Task statement: Read the data, and whenever a line holds the word "kwargs", report that line.

*****

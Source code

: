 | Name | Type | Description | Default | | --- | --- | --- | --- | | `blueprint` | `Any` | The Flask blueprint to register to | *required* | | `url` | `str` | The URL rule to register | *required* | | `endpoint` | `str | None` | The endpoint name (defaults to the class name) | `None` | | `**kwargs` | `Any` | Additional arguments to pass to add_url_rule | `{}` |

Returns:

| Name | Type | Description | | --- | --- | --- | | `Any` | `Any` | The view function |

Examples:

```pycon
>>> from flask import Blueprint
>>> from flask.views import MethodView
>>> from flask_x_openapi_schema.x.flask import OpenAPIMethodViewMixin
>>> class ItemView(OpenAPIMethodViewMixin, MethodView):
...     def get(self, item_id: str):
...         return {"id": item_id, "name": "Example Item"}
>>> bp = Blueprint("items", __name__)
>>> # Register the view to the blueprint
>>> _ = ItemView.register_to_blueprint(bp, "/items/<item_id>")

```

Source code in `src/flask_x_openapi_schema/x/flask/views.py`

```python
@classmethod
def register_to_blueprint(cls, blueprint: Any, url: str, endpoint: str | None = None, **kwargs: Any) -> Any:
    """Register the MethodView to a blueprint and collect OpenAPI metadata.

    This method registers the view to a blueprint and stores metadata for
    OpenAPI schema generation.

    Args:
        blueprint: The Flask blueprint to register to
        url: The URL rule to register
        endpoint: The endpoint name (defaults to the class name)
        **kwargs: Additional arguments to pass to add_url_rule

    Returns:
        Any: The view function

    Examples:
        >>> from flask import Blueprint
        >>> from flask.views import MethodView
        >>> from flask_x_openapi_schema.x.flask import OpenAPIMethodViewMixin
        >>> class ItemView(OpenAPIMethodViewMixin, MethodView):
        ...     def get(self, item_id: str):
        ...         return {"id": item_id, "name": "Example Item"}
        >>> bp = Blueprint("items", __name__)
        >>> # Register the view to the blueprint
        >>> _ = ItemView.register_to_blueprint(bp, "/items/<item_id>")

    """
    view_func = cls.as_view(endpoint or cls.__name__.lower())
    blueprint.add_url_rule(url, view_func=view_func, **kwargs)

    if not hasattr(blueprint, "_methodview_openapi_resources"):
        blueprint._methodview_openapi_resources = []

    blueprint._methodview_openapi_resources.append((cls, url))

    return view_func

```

*****

Result of the task:
: | Name | Type | Description | Default | | --- | --- | --- | --- | | `blueprint` | `Any` | The Flask blueprint to register to | *required* | | `url` | `str` | The URL rule to register | *required* | | `endpoint` | `str | None` | The endpoint name (defaults to the class name) | `None` | | `**kwargs` | `Any` | Additional arguments to pass to add_url_rule | `{}` |
def register_to_blueprint(cls, blueprint: Any, url: str, endpoint: str | None = None, **kwargs: Any) -> Any:
        **kwargs: Additional arguments to pass to add_url_rule
    blueprint.add_url_rule(url, view_func=view_func, **kwargs)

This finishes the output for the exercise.